Over the course of a 17-page report released Wednesday, he argued the battered stock should still be avoided, even though it has already dropped more than 70% over the past three years, and pointed to a lot of faults at Barrick: lack of growth, excess debt, poor strategic clarity, operating risk and a head office that appears to be in turmoil.
Nearly every sell-side analyst calls Toronto-based Barrick a buy or a hold. But Mr. Stewart downgraded it to underperform with a target of $11 a share, noting the company has “limited options” to repair its balance sheet and needs more time to regain investor confidence.
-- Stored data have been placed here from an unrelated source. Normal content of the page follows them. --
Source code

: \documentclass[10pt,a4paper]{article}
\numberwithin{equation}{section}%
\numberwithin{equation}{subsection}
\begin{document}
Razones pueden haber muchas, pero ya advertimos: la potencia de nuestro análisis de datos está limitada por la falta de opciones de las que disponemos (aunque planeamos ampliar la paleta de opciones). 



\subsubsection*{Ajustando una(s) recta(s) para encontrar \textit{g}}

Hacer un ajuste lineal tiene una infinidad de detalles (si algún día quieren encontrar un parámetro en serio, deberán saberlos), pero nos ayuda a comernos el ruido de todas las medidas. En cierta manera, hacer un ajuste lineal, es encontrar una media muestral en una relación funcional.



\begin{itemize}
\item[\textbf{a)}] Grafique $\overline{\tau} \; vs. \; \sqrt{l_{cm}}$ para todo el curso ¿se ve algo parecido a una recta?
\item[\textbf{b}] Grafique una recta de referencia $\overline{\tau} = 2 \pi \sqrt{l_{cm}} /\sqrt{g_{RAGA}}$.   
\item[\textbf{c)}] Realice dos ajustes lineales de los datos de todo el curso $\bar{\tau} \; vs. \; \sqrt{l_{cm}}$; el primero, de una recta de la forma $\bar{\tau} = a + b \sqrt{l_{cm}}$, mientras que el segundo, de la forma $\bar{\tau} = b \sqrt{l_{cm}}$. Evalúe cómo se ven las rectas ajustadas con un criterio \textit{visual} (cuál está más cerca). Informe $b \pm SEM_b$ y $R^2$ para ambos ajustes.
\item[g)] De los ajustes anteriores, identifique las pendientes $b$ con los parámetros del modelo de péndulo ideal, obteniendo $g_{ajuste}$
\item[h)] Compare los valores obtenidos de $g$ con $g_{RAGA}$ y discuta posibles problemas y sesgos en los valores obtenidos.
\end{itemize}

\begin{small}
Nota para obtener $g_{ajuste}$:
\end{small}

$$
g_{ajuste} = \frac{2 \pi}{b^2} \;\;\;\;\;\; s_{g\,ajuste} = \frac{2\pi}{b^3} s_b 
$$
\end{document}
“Miners are known for their ability to dig holes; big miners dig big ones,” he said in the report. “Barrick, the biggest gold miner on the planet, however has dug itself into a huge financial hole that is going to be difficult to get out of any time soon unless metal prices improve.”
Of course, he noted the company’s two biggest errors of the last few years: the botched construction of the Pascua-Lama project in South America and the $7.3-billion purchase of the Lumwana mine, which is set to be shuttered because of a massive royalty hike in Zambia.
Mr. Stewart estimated that these two investments cost the company US$15.9-billion, and resulted in an astounding US$14.2-billion of writedowns. He expects Barrick to take yet another impairment charge on Lumwana in its fourth-quarter results — this one worth about US$2.5-billion.
But writedowns are old news and already baked into the stock price. A bigger concern is how Barrick is going to improve its shrinking production profile and troubled balance sheet down the road.